Tags: rates | soar | negative | fed | wall street

Rates Could Soar or Go Negative as Fed Pause Divides Wall Street

Rates Could Soar or Go Negative as Fed Pause Divides Wall Street
(Dollar Photo Club)

Tuesday, 05 November 2019 04:27 PM EST

As the Federal Reserve signals it’s satisfied after pulling off a mid-cycle easing, Wall Street’s rate strategists are as divided as ever on the direction of Treasury yields.

JPMorgan Chase & Co. strategist Nikolaos Panigirtzoglou warned that 10-year yields may surge 100 basis points over the next six months given the Fed is now done with its “insurance” cuts. Bruno Braizinha of Bank of America Corp. sees the risk that yields on some Treasuries will go negative by 2021 because he says the U.S. central bank could cut rates all the way to zero.

The message from the Fed, combined with solid U.S. job creation last month and optimism about U.S.-China trade talks, has pushed expectations for the next rate cut well into 2020. Fed fund futures aren’t penciling in a full quarter point cut until about September.

The yield move London-based Panigirtzoglou envisions would mirror what happened when the Fed engineered a similar three-quarter-point cut in a counter cycle maneuver in 1995. JPMorgan’s U.S.-based rates team is more sanguine, lifting its Treasury yield forecasts to 1.65% for year-end 2019 and 1.85% for mid-2020. That would be little changed from around 1.79% Monday.
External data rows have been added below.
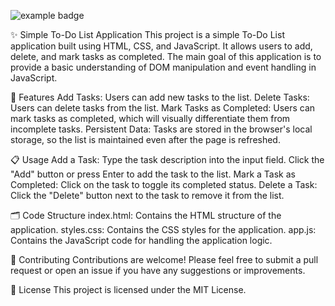 ![example badge](https://img.shields.io/badge/TODO-List-green?style=for-the-badge&logo=appveyor)

✨ Simple To-Do List Application
This project is a simple To-Do List application built using HTML, CSS, and JavaScript. It allows users to add, delete, and mark tasks as completed. The main goal of this application is to provide a basic understanding of DOM manipulation and event handling in JavaScript.

🚀 Features
Add Tasks: Users can add new tasks to the list.
Delete Tasks: Users can delete tasks from the list.
Mark Tasks as Completed: Users can mark tasks as completed, which will visually differentiate them from incomplete tasks.
Persistent Data: Tasks are stored in the browser's local storage, so the list is maintained even after the page is refreshed.

📋 Usage
Add a Task:
Type the task description into the input field.
Click the "Add" button or press Enter to add the task to the list.
Mark a Task as Completed:
Click on the task to toggle its completed status.
Delete a Task:
Click the "Delete" button next to the task to remove it from the list.

🗂️ Code Structure
index.html: Contains the HTML structure of the application.
styles.css: Contains the CSS styles for the application.
app.js: Contains the JavaScript code for handling the application logic.

🤝 Contributing
Contributions are welcome! Please feel free to submit a pull request or open an issue if you have any suggestions or improvements.

📜 License
This project is licensed under the MIT License.
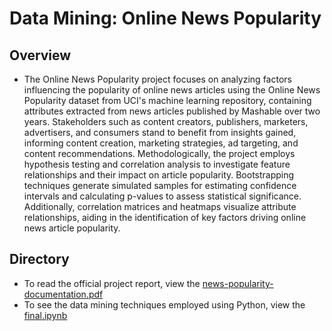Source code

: # Data Mining: Online News Popularity

## Overview

* The Online News Popularity project focuses on analyzing factors influencing the popularity of online news articles using the Online News Popularity dataset from UCI's machine learning repository, containing attributes extracted from news articles published by Mashable over two years. Stakeholders such as content creators, publishers, marketers, advertisers, and consumers stand to benefit from insights gained, informing content creation, marketing strategies, ad targeting, and content recommendations. Methodologically, the project employs hypothesis testing and correlation analysis to investigate feature relationships and their impact on article popularity. Bootstrapping techniques generate simulated samples for estimating confidence intervals and calculating p-values to assess statistical significance. Additionally, correlation matrices and heatmaps visualize attribute relationships, aiding in the identification of key factors driving online news article popularity.

## Directory

* To read the official project report, view the [news-popularity-documentation.pdf](news-popularity-documentation.pdf)
* To see the data mining techniques employed using Python, view the [final.ipynb](final.ipynb)



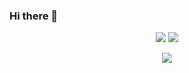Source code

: ### Hi there 👋
<p align = "center">
  <img  src = "https://github-readme-stats.vercel.app/api?username=haeimalan&show_icons=true&theme=radical&line_height=27&count_private=true">
  <img src = "https://github-readme-stats.vercel.app/api/top-langs/?username=haeimalan&theme=radical">
</p>

<p align = "center">
 <img  src="https://github-readme-streak-stats.herokuapp.com/?user=haeimalan&show_icons=true&locale=en&layout=compact&theme=radical&line_height=0" />
</p> 


<!--
**HaeImAlan/HaeImAlan** is a ✨ _special_ ✨ repository because its `README.md` (this file) appears on your GitHub profile.

Here are some ideas to get you started:

- 🔭 I’m currently working on ...
- 🌱 I’m currently learning ...
- 👯 I’m looking to collaborate on ...
- 🤔 I’m looking for help with ...
- 💬 Ask me about ...
- 📫 How to reach me: ...
- 😄 Pronouns: ...
- ⚡ Fun fact: ...
-->
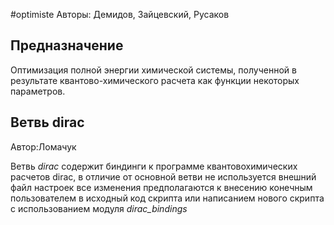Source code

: #optimiste
Авторы: Демидов, Зайцевский, Русаков
## Предназначение 
Оптимизация полной энергии химической системы, полученной в результате квантово-химического расчета как функции некоторых параметров.
## Ветвь dirac
Автор:Ломачук

Ветвь _dirac_ содержит биндинги к программе квантовохимических расчетов dirac, в отличие от основной ветви не используется внешний файл настроек
все изменения предполагаются к внесению конечным пользователем в исходный код скрипта или написанием нового скрипта с использованием модуля _dirac\_bindings_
Panigirtzoglou did add some big caveats to his bolder prediction. It assumes that the U.S. macro picture remains consistent with a mid-cycle adjustment, with resilience in employment and consumer confidence, as well as a rebound in manufacturing.

About Turn

Fed policy makers appear comfortable with their stance, with both Chairman Jerome Powell and Vice Chairman Richard Clarida saying “monetary policy is in a good place” last week. Yet the Fed may be partly to blame for the market confusion given it abruptly went from tightening as of the end of last year to easing in 2019.

“Bear in mind, it was tightening last year and insistent there would be even more rate hikes this year,” Christopher Low, chief economist at FHN Financial, wrote in a note. “The Fed is not very good at forecasting the economy.”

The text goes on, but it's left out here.